Abstract

Glomus tumors are rare and benign hamartomas, arising from neuro-myoarterial proliferation and deriving from mesenchymal origin. As they have a long-term impact on the individual's quality of life, the primary complaint is unbearable pain. The aim of this study was to assess the clinical and functional outcomes of their surgical treatment, and to review their clinical, radiological and therapeutic features. We performed a retrospective study over a 16-year period including 31 patients with an upper limb glomus tumor.
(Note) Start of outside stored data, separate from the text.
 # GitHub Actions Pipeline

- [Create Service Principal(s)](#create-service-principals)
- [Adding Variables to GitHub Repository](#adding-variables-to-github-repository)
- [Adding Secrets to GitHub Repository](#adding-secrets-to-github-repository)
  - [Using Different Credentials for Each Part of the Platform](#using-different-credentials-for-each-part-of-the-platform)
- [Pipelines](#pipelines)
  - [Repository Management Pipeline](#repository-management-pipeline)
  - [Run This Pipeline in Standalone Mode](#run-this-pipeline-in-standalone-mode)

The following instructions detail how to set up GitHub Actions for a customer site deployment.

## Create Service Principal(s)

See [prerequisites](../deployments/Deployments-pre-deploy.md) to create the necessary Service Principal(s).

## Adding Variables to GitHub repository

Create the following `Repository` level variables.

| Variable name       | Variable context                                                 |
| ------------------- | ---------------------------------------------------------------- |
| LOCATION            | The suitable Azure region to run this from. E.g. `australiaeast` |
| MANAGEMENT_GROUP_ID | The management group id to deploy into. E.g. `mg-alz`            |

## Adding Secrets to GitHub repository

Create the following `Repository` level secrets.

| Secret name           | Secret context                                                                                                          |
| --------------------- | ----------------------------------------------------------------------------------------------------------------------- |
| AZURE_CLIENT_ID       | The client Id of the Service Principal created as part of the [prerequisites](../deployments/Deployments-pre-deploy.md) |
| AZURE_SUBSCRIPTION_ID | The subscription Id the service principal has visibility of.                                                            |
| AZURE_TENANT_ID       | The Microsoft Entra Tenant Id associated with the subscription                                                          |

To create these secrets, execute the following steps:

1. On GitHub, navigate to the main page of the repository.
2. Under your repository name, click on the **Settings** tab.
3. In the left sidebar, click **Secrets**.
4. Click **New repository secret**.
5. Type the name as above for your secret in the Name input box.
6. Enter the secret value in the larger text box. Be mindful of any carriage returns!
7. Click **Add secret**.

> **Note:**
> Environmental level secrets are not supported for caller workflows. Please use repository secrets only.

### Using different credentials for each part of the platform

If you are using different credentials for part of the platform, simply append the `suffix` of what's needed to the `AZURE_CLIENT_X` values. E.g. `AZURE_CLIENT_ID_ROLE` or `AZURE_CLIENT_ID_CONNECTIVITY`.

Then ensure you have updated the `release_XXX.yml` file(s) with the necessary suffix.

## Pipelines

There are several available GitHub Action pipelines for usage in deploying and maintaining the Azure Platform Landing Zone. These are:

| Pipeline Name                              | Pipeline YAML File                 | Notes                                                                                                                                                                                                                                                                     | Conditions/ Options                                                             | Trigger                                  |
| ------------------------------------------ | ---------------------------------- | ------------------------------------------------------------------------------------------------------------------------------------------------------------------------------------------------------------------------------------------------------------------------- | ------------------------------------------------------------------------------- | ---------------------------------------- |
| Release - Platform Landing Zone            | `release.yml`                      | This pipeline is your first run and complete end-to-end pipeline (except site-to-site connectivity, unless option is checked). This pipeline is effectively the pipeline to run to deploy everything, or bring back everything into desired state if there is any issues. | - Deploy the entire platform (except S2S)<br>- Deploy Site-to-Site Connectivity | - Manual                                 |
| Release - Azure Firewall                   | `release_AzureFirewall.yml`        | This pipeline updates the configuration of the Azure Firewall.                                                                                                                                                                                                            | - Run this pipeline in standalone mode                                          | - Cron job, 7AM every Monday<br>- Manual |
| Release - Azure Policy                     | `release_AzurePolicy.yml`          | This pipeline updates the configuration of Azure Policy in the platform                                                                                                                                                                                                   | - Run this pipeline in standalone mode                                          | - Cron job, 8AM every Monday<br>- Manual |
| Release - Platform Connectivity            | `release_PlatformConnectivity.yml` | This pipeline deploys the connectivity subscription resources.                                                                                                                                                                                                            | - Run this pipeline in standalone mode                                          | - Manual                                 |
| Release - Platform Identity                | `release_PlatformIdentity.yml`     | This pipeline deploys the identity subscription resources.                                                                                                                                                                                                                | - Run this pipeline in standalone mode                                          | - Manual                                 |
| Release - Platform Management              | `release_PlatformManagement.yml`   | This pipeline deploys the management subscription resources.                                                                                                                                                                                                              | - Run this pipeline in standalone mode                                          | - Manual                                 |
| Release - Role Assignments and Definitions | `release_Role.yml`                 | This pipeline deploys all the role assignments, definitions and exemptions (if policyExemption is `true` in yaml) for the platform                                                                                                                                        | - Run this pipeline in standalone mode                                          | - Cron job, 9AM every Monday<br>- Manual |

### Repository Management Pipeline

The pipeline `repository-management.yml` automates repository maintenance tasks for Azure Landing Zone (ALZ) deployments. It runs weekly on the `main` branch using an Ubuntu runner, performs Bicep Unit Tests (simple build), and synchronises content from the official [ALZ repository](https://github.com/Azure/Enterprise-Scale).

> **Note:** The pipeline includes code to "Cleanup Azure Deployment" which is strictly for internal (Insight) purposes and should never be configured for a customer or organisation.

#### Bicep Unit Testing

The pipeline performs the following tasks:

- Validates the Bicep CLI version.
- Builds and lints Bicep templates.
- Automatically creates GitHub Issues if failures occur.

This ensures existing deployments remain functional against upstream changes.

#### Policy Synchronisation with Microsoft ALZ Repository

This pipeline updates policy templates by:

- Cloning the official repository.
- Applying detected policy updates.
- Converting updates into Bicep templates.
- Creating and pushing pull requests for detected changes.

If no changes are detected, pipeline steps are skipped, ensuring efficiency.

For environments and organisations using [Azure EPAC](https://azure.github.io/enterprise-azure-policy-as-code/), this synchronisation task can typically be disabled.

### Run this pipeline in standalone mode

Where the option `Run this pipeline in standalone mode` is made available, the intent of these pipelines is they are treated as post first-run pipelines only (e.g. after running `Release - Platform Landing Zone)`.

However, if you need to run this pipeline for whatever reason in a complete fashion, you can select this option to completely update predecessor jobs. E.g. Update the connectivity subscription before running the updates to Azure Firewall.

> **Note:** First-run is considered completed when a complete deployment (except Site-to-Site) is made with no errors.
Epidemiologic, diagnostic, therapeutic and follow-up data were collected and a functional outcome questionnaire was filled out postoperatively. Thirty-one patients underwent surgery with safe macroscopic resection margins. The glomus tumor was located on the fingers in 77.4% of cases, with predominance in the ring finger (41.9% of the cases). Patient age at surgery ranged from 22 to 80 years old (mean: 54.6) with a sex ratio of 0.48. Upon clinical suspicion, magnetic resonance imaging and ultrasound were done in most cases. Immediate pain relief was obtained in 18 cases. Only one patient underwent a second surgery for incomplete removal and persistent pain. The QuickDASH questionnaire was completed by 24 patients, resulting in a mean score of 1.61, with a mean follow-up time of 88.8 months (range: 3–171 months). Seven patients were lost to follow-up. These subcutaneous, mostly subungual, nodules, with predominance on the ring finger, have a disproportionate negative impact despite their small size. The long-term outcomes after microscope-assisted surgery indicate obvious improvement in the quality of life and the patient's satisfaction, with a very low rate of recurrence.